*** Opening of DATA UNDER STUDY ***
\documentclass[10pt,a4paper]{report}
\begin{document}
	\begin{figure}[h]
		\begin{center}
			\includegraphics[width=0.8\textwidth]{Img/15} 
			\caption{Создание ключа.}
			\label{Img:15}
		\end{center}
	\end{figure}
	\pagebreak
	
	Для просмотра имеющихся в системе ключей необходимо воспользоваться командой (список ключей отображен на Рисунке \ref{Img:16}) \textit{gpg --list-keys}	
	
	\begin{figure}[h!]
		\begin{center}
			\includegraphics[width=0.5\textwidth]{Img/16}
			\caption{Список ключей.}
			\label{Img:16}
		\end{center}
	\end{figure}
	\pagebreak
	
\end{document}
*** Close of DATA UNDER STUDY ***
*** Opening of DATA UNDER STUDY ***
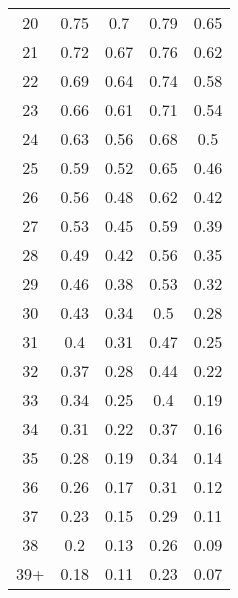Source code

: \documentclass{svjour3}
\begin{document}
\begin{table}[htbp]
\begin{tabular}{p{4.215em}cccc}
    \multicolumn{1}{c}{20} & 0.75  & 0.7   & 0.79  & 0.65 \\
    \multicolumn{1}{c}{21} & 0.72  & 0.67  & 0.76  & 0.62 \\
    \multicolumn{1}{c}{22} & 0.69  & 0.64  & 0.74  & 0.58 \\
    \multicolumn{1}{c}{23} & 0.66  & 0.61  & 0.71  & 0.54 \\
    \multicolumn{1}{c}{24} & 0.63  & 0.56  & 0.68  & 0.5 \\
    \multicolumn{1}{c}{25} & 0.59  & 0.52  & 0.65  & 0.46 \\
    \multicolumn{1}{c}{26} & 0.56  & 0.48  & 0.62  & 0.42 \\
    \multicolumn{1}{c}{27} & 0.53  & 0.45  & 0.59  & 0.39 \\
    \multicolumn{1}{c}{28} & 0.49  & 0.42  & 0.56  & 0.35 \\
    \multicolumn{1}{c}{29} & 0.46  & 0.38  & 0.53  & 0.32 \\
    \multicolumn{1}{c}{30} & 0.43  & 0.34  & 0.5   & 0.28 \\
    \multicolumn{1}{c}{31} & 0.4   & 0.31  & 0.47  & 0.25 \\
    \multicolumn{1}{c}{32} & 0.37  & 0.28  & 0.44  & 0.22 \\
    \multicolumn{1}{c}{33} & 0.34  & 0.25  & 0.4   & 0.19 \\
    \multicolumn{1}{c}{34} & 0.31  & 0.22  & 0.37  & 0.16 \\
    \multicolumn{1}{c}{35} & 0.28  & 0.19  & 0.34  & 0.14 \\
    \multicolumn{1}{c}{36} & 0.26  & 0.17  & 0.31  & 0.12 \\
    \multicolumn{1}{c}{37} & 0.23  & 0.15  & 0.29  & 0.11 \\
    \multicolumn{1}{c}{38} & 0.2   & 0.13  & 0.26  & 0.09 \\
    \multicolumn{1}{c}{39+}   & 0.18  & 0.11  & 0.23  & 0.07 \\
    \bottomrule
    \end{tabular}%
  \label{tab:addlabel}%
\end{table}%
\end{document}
*** Close of DATA UNDER STUDY ***
### TASK BRIEF
Give the count of lines in the records above that hold the string "textwidth", and only that count.

### ANSWER FOR THIS EXERCISE
2